__YOUR INSTRUCTIONS__. Go through the data below and copy each line where the word "labs" occurs.

[Saved data entries]
■ ■ ■ ■
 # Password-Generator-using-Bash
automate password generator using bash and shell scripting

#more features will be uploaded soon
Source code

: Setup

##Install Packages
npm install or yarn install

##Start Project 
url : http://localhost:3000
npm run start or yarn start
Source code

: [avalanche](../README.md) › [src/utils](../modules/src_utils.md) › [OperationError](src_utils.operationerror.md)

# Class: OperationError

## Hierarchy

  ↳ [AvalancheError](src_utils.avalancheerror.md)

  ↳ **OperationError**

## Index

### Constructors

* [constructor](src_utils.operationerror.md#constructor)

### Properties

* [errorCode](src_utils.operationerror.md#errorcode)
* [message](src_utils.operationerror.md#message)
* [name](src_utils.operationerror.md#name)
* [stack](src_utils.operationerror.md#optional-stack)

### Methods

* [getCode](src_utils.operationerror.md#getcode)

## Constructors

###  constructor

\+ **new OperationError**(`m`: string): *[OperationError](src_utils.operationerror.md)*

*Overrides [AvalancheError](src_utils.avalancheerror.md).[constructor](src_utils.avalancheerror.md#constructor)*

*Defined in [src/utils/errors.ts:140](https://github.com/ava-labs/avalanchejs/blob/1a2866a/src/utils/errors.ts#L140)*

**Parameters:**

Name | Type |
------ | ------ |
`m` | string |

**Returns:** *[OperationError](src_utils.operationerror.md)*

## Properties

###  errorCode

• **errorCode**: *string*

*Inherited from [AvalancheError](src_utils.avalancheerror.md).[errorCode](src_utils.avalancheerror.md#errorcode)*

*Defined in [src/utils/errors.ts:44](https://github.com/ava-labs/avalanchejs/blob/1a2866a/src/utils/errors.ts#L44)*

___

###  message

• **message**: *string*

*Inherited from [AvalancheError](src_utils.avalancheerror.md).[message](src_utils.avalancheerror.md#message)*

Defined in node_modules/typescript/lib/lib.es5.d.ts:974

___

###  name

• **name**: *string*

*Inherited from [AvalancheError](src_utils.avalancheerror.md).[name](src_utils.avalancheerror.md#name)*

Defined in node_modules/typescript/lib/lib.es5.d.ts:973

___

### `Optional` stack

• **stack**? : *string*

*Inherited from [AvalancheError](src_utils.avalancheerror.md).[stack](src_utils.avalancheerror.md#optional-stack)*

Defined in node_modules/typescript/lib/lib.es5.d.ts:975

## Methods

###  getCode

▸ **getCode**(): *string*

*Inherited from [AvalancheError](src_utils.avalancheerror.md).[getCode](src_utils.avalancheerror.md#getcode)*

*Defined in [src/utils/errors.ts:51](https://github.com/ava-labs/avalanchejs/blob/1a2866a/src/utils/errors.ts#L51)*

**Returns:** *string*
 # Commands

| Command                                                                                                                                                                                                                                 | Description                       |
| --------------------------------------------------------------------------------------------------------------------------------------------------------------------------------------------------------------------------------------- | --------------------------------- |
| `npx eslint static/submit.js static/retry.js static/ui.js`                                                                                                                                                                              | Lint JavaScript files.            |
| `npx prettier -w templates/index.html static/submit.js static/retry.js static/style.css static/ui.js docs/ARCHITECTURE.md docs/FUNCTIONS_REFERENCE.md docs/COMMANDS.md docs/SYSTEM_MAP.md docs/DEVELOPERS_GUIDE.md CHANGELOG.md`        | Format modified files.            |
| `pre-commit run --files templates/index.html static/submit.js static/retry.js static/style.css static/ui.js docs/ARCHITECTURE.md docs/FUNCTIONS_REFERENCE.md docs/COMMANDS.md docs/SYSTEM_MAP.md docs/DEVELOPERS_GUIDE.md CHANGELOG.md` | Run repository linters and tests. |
■ ■ ■ ■
__ANSWER AREA__.
*Defined in [src/utils/errors.ts:140](https://github.com/ava-labs/avalanchejs/blob/1a2866a/src/utils/errors.ts#L140)*
*Defined in [src/utils/errors.ts:44](https://github.com/ava-labs/avalanchejs/blob/1a2866a/src/utils/errors.ts#L44)*
*Defined in [src/utils/errors.ts:51](https://github.com/ava-labs/avalanchejs/blob/1a2866a/src/utils/errors.ts#L51)*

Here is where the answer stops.